PL very assuredly walks the line between fable and chronicle. A young girl's imagination becomes the centre of familial and national conflict and elements of magical realism blur the lines between the real and the magical. And despite all of its awe-striking visuals and imaginative scripting, I wish Guillermo spent some more time developing the magical world, for it is within this universe that PL truly succeeds.
To me this was a very somber movie. A tale of escapism through the eyes of a child. The mood was set brilliantly and performances were great along the board. Usually I'm not a big fan of interactions with computer-generated imagery but how else do we dive into a kids imagination right? I even would've liked to see it being explored further...

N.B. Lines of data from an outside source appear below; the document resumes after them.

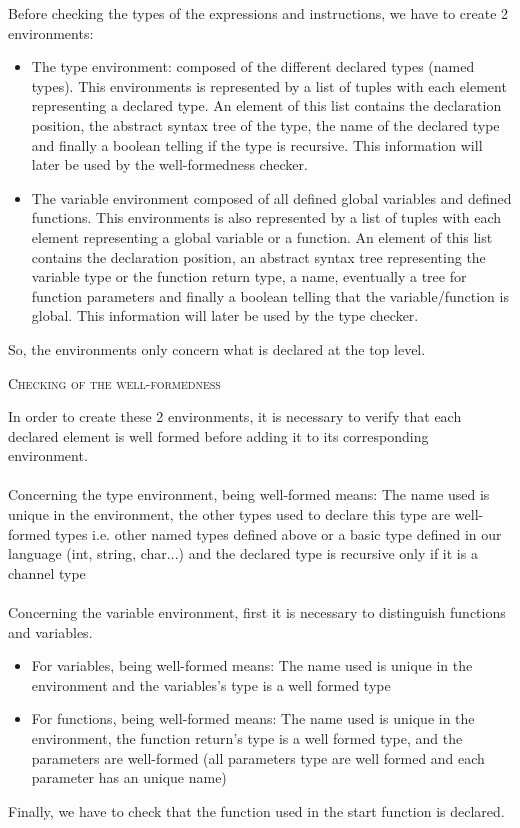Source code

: \documentclass[11pt]{report}
\begin{document}
\tabto{0cm} Before checking the types of the expressions and instructions, we have to create 2 environments:
\begin{itemize}
\item The type environment: composed of the different declared types (named types). This environments is represented by a list of tuples with each element representing a declared type. An element of this list contains the declaration position, the abstract syntax tree of the type, the name of the declared type and finally a boolean telling if the type is recursive. This information will later be used by the well-formedness checker.
\item The variable environment composed of all defined global variables and defined functions. This environments is also represented by a list of tuples with each element representing a global variable or a function. An element of this list contains the declaration position, an abstract syntax tree representing the variable type or the function return type, a name, eventually a tree for function parameters and finally a boolean telling that the variable/function is global. This information will later be used by the type checker.
\end{itemize}
So, the environments only concern what is declared at the top level.\\

\tabto{1cm} {\Large \textsc{Checking of the well-formedness}}

\tabto{0cm}In order to create these 2 environments, it is necessary to verify that each declared element is well formed before adding it to its corresponding environment.\\ \\
Concerning the type environment, being well-formed means: 
The name used is unique in the environment, the other types used to declare this type are well-formed types i.e. other named types defined above or a basic type defined in our language (int, string, char...) and the declared type is recursive only if it is a channel type\\ \\
Concerning the variable environment, first it is  necessary to distinguish functions and variables.
\begin{itemize}
    \item  For variables, being well-formed means: The name used is unique in the environment and the variables's type is a well formed type
    \item For functions, being well-formed means: The name used is unique in the environment, the function return's type is a well formed type, and the parameters are well-formed (all parameters type are well formed and each parameter has an unique name)
\end{itemize}
Finally, we have to check that the function used in the start function is declared.
\end{document}
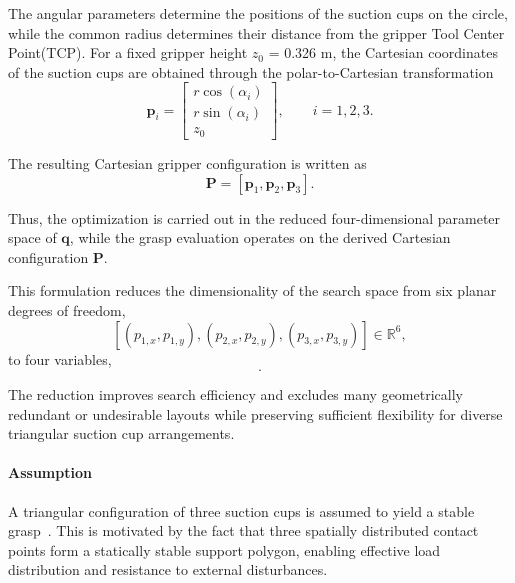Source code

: The angular parameters determine the positions of the suction cups on the circle, while the common
radius determines their distance from the gripper Tool Center Point(TCP). For a fixed gripper height $z_0$ = 0.326 m, the
Cartesian coordinates of the suction cups are obtained through the polar-to-Cartesian transformation
\begin{equation}
    \mathbf{p}_i =
    \begin{bmatrix}
        r\cos(\alpha_i) \\
        r\sin(\alpha_i) \\
        z_0
    \end{bmatrix},
    \qquad i=1,2,3.
\end{equation}

The resulting Cartesian gripper configuration is written as
\begin{equation}
    \mathbf{P} = [\mathbf{p}_1,\mathbf{p}_2,\mathbf{p}_3].
\end{equation}

Thus, the optimization is carried out in the reduced four-dimensional parameter space of
$\mathbf{q}$, while the grasp evaluation operates on the derived Cartesian configuration
$\mathbf{P}$.

This formulation reduces the dimensionality of the search space from six planar degrees of freedom,
\begin{equation}
    \left[(p_{1,x},p_{1,y}),(p_{2,x},p_{2,y}),(p_{3,x},p_{3,y})\right] \in \mathbb{R}^6,
\end{equation}
to four variables,
\begin{equation}
    [r,\alpha_1,\alpha_2,\alpha_3].
\end{equation}

The reduction improves search efficiency and excludes many geometrically redundant or undesirable
layouts while preserving sufficient flexibility for diverse triangular suction cup arrangements.

\paragraph{Assumption}
A triangular configuration of three suction cups is assumed to yield a stable
grasp~\cite{madan2022realrobotchallenge2021}. This is motivated by the fact that three spatially
distributed contact points form a statically stable support polygon, enabling effective load
distribution and resistance to external disturbances.

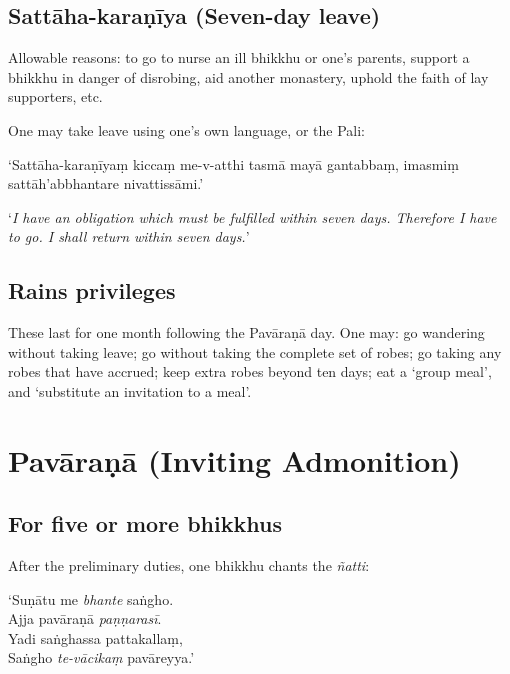 \subsection{Sattāha-karaṇīya (Seven-day leave)}

Allowable reasons: to go to nurse an ill bhikkhu or one's parents, support a
bhikkhu in danger of disrobing, aid another monastery, uphold the faith of lay
supporters, etc.

One may take leave using one's own language, or the Pali:

‘Sattāha-karaṇīyaṃ kiccaṃ me-v-atthi tasmā mayā gantabbaṃ, imasmiṃ
sattāh'abbhantare nivattissāmi.’

‘\emph{I have an obligation which must be fulfilled within seven days. Therefore
  I have to go. I shall return within seven days.}’\\
\mbox{}

\subsection{Rains privileges}
\label{rains-privileges}

These last for one month following the Pavāraṇā day. One may: go wandering
without taking leave; go without taking the complete set of robes; go taking any
robes that have accrued; keep extra robes beyond ten days; eat a ‘group meal’,
and ‘substitute an invitation to a meal’.

\section{Pavāraṇā (Inviting Admonition)}

\subsection{For five or more bhikkhus}

After the preliminary duties, one bhikkhu chants the \emph{ñatti}:

\vspace*{\parskip}

\begin{paritta}
‘Suṇātu me \emph{bhante} saṅgho.\\
Ajja pavāraṇā \emph{paṇṇarasī}.\\
Yadi saṅghassa pattakallaṃ,\\
Saṅgho \emph{te-vācikaṃ} pavāreyya.’
\end{paritta}

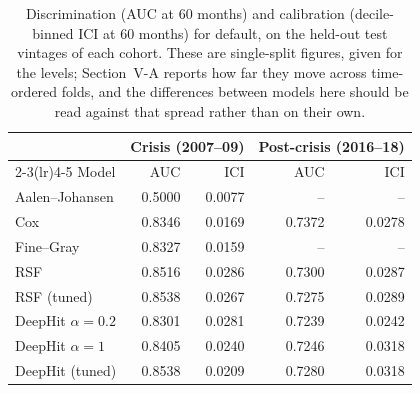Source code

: \begin{table}[t]
\caption{Discrimination (AUC at 60 months) and calibration (decile-binned ICI at 60 months) for default, on the held-out test vintages of each cohort. These are single-split figures, given for the levels; Section~V-A reports how far they move across time-ordered folds, and the differences between models here should be read against that spread rather than on their own.}
\label{tab:main}
\centering\footnotesize
\begin{tabular}{@{}lrrrr@{}}
\toprule
& \multicolumn{2}{c}{Crisis (2007--09)} & \multicolumn{2}{c}{Post-crisis (2016--18)} \\
\cmidrule(lr){2-3}\cmidrule(lr){4-5}
Model & AUC & ICI & AUC & ICI \\
\midrule
Aalen--Johansen & 0.5000 & 0.0077 & -- & -- \\
Cox & 0.8346 & 0.0169 & 0.7372 & 0.0278 \\
Fine--Gray & 0.8327 & 0.0159 & -- & -- \\
RSF & 0.8516 & 0.0286 & 0.7300 & 0.0287 \\
RSF (tuned) & 0.8538 & 0.0267 & 0.7275 & 0.0289 \\
DeepHit $\alpha{=}0.2$ & 0.8301 & 0.0281 & 0.7239 & 0.0242 \\
DeepHit $\alpha{=}1$ & 0.8405 & 0.0240 & 0.7246 & 0.0318 \\
DeepHit (tuned) & 0.8538 & 0.0209 & 0.7280 & 0.0318 \\
\bottomrule
\end{tabular}
\end{table}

A movie that's a favourite - but reluctantly so, there are many others easier to watch, to swallow. Pan's Labyrinth is not kind or gentle. It's a movie that's menacing and enchanting, gothic and pastoral. The movie parallels it's real and fantasy worlds, using the fairytale to speak about evil in human history, showing us violently how we need fantasy most when the real world is unbearable and how it costs us.
Si on enlève la dimension fantastique et le contexte historique, le personange d'Ofelia fait étonnamment penser à celui de Flora dans la Leçon de piano. Le regard d'un enfant sur le monde des adultes est le recul nécessaire sur une réalité où les êtres humains se prennent trop au sérieux. Et les pires d'entre eux (le général Vidal en l'occurence) en premier.